_Activity_
Return all of the listing word for word; the pictures stay out.

:: Input records

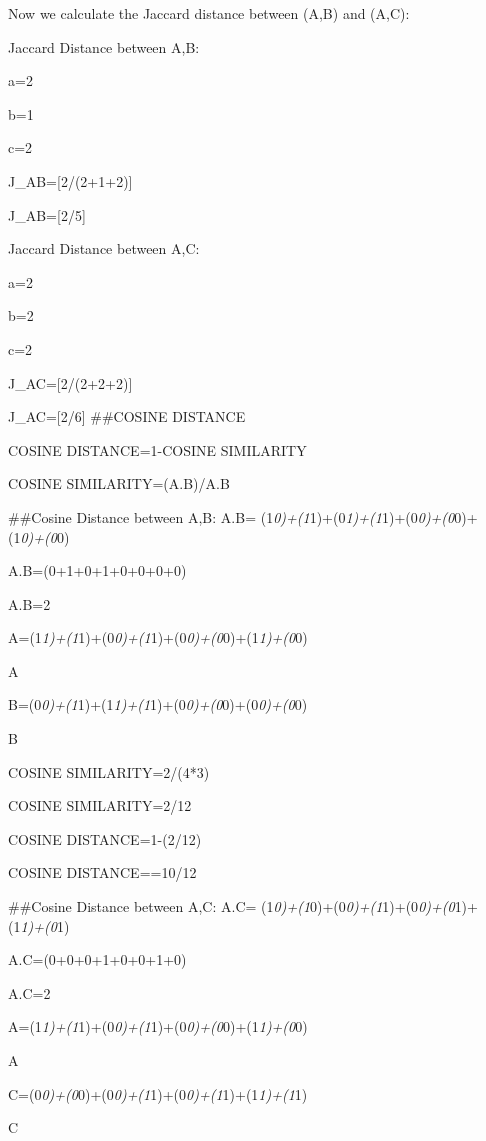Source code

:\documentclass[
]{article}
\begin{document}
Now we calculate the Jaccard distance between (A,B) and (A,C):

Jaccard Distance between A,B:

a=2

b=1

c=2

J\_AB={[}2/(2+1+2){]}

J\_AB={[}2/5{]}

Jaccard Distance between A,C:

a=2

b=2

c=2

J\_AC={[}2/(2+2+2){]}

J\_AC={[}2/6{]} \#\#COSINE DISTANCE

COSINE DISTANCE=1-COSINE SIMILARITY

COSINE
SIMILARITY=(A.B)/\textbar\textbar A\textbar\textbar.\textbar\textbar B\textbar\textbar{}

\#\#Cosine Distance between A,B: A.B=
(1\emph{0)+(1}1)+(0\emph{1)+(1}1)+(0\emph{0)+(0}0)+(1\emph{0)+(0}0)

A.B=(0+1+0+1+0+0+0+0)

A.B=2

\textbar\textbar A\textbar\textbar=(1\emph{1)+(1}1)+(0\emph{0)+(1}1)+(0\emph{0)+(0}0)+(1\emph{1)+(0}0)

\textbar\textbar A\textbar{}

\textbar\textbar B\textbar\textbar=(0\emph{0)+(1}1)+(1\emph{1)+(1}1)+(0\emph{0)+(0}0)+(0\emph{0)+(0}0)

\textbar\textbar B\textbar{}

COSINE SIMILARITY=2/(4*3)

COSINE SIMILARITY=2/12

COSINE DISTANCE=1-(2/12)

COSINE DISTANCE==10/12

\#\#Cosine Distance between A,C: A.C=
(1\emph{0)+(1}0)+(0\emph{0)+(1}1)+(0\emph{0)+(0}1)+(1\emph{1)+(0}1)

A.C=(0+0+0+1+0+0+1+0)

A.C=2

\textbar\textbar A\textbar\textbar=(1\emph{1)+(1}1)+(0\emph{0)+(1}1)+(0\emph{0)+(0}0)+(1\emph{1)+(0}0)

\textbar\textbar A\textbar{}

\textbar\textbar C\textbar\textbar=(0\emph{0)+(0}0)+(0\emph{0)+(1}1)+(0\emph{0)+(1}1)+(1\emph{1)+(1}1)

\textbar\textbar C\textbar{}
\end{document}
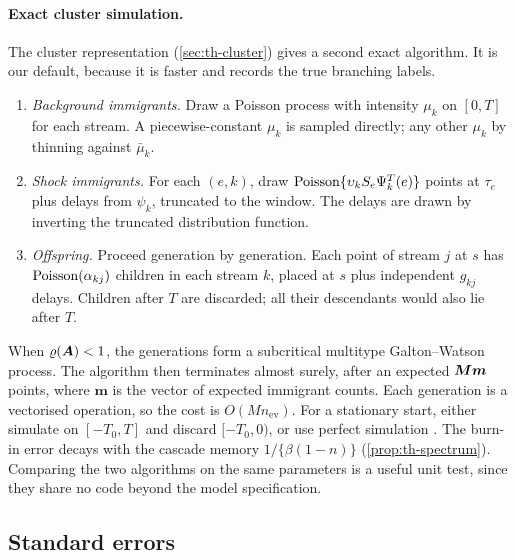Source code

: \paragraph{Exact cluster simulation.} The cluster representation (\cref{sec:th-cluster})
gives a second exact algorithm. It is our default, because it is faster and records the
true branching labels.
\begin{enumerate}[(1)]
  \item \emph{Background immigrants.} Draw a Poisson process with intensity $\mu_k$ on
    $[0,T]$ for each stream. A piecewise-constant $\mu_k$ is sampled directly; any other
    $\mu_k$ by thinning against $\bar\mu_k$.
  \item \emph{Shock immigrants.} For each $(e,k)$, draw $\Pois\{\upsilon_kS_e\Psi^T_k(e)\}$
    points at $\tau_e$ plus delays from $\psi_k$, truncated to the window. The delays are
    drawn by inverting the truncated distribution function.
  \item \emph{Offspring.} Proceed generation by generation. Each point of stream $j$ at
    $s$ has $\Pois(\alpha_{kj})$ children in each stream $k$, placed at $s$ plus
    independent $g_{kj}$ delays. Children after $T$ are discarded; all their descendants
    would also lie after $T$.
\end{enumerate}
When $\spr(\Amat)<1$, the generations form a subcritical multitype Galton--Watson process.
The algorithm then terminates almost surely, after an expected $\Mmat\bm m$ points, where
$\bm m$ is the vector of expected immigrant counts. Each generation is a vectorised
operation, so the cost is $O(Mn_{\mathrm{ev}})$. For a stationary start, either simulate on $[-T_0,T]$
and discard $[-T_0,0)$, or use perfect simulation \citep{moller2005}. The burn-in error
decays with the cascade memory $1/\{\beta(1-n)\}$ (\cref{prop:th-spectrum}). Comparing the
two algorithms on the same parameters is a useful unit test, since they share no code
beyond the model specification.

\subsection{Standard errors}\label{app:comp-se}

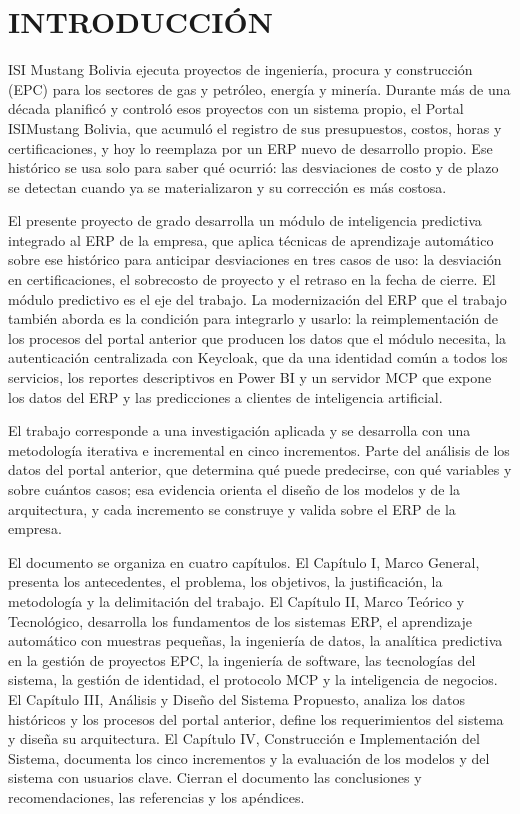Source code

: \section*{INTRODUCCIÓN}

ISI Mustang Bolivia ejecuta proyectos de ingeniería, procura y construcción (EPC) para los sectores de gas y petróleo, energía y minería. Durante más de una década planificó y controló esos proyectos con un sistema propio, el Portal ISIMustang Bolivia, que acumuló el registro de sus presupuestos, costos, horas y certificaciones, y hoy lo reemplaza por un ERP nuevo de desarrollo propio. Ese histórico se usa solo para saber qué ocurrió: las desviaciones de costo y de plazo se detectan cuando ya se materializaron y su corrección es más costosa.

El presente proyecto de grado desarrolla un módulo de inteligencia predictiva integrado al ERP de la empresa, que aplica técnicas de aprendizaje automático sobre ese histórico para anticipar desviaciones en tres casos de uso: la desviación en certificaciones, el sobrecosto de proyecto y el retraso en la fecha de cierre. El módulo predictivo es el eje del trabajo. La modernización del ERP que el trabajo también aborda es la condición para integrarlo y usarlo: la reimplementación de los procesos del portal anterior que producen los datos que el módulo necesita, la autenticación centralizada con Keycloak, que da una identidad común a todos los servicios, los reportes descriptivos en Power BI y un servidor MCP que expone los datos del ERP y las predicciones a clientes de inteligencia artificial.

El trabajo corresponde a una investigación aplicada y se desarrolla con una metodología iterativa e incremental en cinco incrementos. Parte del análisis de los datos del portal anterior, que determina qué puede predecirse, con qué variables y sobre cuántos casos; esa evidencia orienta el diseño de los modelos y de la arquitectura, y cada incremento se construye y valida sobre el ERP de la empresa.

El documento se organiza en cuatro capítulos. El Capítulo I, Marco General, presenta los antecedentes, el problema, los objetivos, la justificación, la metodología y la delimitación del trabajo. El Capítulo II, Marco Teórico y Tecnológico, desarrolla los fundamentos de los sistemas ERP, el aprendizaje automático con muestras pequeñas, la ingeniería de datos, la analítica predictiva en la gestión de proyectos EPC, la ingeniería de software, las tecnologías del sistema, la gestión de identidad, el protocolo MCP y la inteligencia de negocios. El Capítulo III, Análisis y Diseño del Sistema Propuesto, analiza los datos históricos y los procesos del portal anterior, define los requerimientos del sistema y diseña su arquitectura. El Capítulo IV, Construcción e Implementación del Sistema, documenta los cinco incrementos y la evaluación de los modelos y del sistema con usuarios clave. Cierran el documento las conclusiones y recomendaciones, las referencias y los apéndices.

::::

_Solution to the exercise_
Source code

:\documentclass[
]{article}
\begin{document}
Now we calculate the Jaccard distance between (A,B) and (A,C):

Jaccard Distance between A,B:

a=2

b=1

c=2

J\_AB={[}2/(2+1+2){]}

J\_AB={[}2/5{]}

Jaccard Distance between A,C:

a=2

b=2

c=2

J\_AC={[}2/(2+2+2){]}

J\_AC={[}2/6{]} \#\#COSINE DISTANCE

COSINE DISTANCE=1-COSINE SIMILARITY

COSINE
SIMILARITY=(A.B)/\textbar\textbar A\textbar\textbar.\textbar\textbar B\textbar\textbar{}

\#\#Cosine Distance between A,B: A.B=
(1\emph{0)+(1}1)+(0\emph{1)+(1}1)+(0\emph{0)+(0}0)+(1\emph{0)+(0}0)

A.B=(0+1+0+1+0+0+0+0)

A.B=2

\textbar\textbar A\textbar\textbar=(1\emph{1)+(1}1)+(0\emph{0)+(1}1)+(0\emph{0)+(0}0)+(1\emph{1)+(0}0)

\textbar\textbar A\textbar{}

\textbar\textbar B\textbar\textbar=(0\emph{0)+(1}1)+(1\emph{1)+(1}1)+(0\emph{0)+(0}0)+(0\emph{0)+(0}0)

\textbar\textbar B\textbar{}

COSINE SIMILARITY=2/(4*3)

COSINE SIMILARITY=2/12

COSINE DISTANCE=1-(2/12)

COSINE DISTANCE==10/12

\#\#Cosine Distance between A,C: A.C=
(1\emph{0)+(1}0)+(0\emph{0)+(1}1)+(0\emph{0)+(0}1)+(1\emph{1)+(0}1)

A.C=(0+0+0+1+0+0+1+0)

A.C=2

\textbar\textbar A\textbar\textbar=(1\emph{1)+(1}1)+(0\emph{0)+(1}1)+(0\emph{0)+(0}0)+(1\emph{1)+(0}0)

\textbar\textbar A\textbar{}

\textbar\textbar C\textbar\textbar=(0\emph{0)+(0}0)+(0\emph{0)+(1}1)+(0\emph{0)+(1}1)+(1\emph{1)+(1}1)

\textbar\textbar C\textbar{}
\end{document}
Source code

: \paragraph{Exact cluster simulation.} The cluster representation (\cref{sec:th-cluster})
gives a second exact algorithm. It is our default, because it is faster and records the
true branching labels.
\begin{enumerate}[(1)]
  \item \emph{Background immigrants.} Draw a Poisson process with intensity $\mu_k$ on
    $[0,T]$ for each stream. A piecewise-constant $\mu_k$ is sampled directly; any other
    $\mu_k$ by thinning against $\bar\mu_k$.
  \item \emph{Shock immigrants.} For each $(e,k)$, draw $\Pois\{\upsilon_kS_e\Psi^T_k(e)\}$
    points at $\tau_e$ plus delays from $\psi_k$, truncated to the window. The delays are
    drawn by inverting the truncated distribution function.
  \item \emph{Offspring.} Proceed generation by generation. Each point of stream $j$ at
    $s$ has $\Pois(\alpha_{kj})$ children in each stream $k$, placed at $s$ plus
    independent $g_{kj}$ delays. Children after $T$ are discarded; all their descendants
    would also lie after $T$.
\end{enumerate}
When $\spr(\Amat)<1$, the generations form a subcritical multitype Galton--Watson process.
The algorithm then terminates almost surely, after an expected $\Mmat\bm m$ points, where
$\bm m$ is the vector of expected immigrant counts. Each generation is a vectorised
operation, so the cost is $O(Mn_{\mathrm{ev}})$. For a stationary start, either simulate on $[-T_0,T]$
and discard $[-T_0,0)$, or use perfect simulation \citep{moller2005}. The burn-in error
decays with the cascade memory $1/\{\beta(1-n)\}$ (\cref{prop:th-spectrum}). Comparing the
two algorithms on the same parameters is a useful unit test, since they share no code
beyond the model specification.

\subsection{Standard errors}\label{app:comp-se}

Source code

: \section*{INTRODUCCIÓN}

ISI Mustang Bolivia ejecuta proyectos de ingeniería, procura y construcción (EPC) para los sectores de gas y petróleo, energía y minería. Durante más de una década planificó y controló esos proyectos con un sistema propio, el Portal ISIMustang Bolivia, que acumuló el registro de sus presupuestos, costos, horas y certificaciones, y hoy lo reemplaza por un ERP nuevo de desarrollo propio. Ese histórico se usa solo para saber qué ocurrió: las desviaciones de costo y de plazo se detectan cuando ya se materializaron y su corrección es más costosa.

El presente proyecto de grado desarrolla un módulo de inteligencia predictiva integrado al ERP de la empresa, que aplica técnicas de aprendizaje automático sobre ese histórico para anticipar desviaciones en tres casos de uso: la desviación en certificaciones, el sobrecosto de proyecto y el retraso en la fecha de cierre. El módulo predictivo es el eje del trabajo. La modernización del ERP que el trabajo también aborda es la condición para integrarlo y usarlo: la reimplementación de los procesos del portal anterior que producen los datos que el módulo necesita, la autenticación centralizada con Keycloak, que da una identidad común a todos los servicios, los reportes descriptivos en Power BI y un servidor MCP que expone los datos del ERP y las predicciones a clientes de inteligencia artificial.

El trabajo corresponde a una investigación aplicada y se desarrolla con una metodología iterativa e incremental en cinco incrementos. Parte del análisis de los datos del portal anterior, que determina qué puede predecirse, con qué variables y sobre cuántos casos; esa evidencia orienta el diseño de los modelos y de la arquitectura, y cada incremento se construye y valida sobre el ERP de la empresa.

El documento se organiza en cuatro capítulos. El Capítulo I, Marco General, presenta los antecedentes, el problema, los objetivos, la justificación, la metodología y la delimitación del trabajo. El Capítulo II, Marco Teórico y Tecnológico, desarrolla los fundamentos de los sistemas ERP, el aprendizaje automático con muestras pequeñas, la ingeniería de datos, la analítica predictiva en la gestión de proyectos EPC, la ingeniería de software, las tecnologías del sistema, la gestión de identidad, el protocolo MCP y la inteligencia de negocios. El Capítulo III, Análisis y Diseño del Sistema Propuesto, analiza los datos históricos y los procesos del portal anterior, define los requerimientos del sistema y diseña su arquitectura. El Capítulo IV, Construcción e Implementación del Sistema, documenta los cinco incrementos y la evaluación de los modelos y del sistema con usuarios clave. Cierran el documento las conclusiones y recomendaciones, las referencias y los apéndices.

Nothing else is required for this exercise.